## [ABOUT THIS EXERCISE]
Using the data beneath, show every line that includes the word "Basics".

## [DATA SECTION]
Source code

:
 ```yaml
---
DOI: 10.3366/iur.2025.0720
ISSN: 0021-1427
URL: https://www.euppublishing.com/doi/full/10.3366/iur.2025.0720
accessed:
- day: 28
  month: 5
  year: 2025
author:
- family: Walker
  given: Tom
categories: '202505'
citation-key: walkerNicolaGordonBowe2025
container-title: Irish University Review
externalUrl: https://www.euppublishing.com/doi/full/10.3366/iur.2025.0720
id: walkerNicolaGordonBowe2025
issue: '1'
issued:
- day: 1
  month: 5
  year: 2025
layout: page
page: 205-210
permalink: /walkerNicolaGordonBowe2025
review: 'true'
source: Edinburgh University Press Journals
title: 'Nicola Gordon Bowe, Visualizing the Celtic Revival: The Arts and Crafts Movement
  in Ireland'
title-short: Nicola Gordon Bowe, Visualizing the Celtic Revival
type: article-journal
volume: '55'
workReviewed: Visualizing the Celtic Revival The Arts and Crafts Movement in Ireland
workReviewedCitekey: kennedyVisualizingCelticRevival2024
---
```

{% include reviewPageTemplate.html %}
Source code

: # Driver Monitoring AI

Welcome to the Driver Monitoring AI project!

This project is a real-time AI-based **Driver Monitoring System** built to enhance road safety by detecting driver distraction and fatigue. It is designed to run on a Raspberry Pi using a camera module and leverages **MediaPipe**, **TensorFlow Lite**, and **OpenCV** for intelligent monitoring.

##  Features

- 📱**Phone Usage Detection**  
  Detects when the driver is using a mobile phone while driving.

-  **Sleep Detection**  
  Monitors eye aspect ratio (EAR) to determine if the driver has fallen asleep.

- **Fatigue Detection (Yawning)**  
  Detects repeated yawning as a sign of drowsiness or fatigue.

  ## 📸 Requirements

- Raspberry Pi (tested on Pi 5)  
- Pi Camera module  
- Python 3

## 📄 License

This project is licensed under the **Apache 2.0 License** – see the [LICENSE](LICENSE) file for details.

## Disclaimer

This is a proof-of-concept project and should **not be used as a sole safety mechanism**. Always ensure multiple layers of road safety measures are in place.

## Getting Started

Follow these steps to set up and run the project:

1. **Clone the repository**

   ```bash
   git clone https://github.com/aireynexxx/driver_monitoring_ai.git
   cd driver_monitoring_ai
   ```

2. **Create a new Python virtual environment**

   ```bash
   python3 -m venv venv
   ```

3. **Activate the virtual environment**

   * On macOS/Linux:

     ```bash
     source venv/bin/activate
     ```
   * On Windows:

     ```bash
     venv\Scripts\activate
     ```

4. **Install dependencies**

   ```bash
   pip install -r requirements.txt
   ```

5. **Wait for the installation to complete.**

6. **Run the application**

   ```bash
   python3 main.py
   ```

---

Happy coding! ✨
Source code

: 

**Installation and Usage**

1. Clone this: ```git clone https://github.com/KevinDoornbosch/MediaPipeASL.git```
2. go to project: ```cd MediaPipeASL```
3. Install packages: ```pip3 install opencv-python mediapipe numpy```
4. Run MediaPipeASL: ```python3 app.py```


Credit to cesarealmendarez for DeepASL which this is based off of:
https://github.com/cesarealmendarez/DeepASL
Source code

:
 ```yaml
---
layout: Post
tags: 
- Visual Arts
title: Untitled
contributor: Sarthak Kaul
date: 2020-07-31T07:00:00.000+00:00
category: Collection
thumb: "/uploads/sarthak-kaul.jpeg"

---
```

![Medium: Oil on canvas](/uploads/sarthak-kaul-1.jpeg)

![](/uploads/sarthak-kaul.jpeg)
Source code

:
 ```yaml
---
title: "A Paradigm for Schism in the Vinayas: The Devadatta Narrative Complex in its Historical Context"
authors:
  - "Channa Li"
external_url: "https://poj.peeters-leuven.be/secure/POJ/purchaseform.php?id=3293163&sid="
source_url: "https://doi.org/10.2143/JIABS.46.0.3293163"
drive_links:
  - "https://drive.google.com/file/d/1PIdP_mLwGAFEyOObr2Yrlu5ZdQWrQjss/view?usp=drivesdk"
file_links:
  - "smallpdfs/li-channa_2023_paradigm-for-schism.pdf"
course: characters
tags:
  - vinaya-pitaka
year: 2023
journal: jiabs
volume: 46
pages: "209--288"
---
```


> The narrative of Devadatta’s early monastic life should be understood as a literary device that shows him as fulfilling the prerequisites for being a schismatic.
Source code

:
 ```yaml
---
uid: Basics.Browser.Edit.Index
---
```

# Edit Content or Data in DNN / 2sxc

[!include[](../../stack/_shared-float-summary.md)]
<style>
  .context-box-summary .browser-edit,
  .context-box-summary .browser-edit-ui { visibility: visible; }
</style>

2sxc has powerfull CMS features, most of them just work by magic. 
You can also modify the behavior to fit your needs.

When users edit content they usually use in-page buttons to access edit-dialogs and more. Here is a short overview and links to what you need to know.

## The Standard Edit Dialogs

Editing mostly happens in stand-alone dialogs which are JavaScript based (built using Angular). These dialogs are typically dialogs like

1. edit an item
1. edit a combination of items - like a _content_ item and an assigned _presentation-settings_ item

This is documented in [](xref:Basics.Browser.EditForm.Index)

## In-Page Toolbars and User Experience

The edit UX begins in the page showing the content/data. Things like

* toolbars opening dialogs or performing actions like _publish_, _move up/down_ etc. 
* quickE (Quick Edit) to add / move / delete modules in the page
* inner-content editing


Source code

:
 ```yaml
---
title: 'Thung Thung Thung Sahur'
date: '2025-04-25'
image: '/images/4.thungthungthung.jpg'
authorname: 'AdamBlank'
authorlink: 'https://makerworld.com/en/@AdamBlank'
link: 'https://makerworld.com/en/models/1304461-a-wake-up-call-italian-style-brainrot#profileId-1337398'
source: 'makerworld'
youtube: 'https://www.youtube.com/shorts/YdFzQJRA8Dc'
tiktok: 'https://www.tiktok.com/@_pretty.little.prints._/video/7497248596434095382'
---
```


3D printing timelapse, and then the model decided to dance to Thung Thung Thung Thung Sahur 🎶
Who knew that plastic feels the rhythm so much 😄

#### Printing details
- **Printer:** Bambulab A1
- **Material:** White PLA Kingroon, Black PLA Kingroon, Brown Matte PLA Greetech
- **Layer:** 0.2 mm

## [SOLUTION TO THE EXERCISE]
uid: Basics.Browser.Edit.Index
This is documented in [](xref:Basics.Browser.EditForm.Index)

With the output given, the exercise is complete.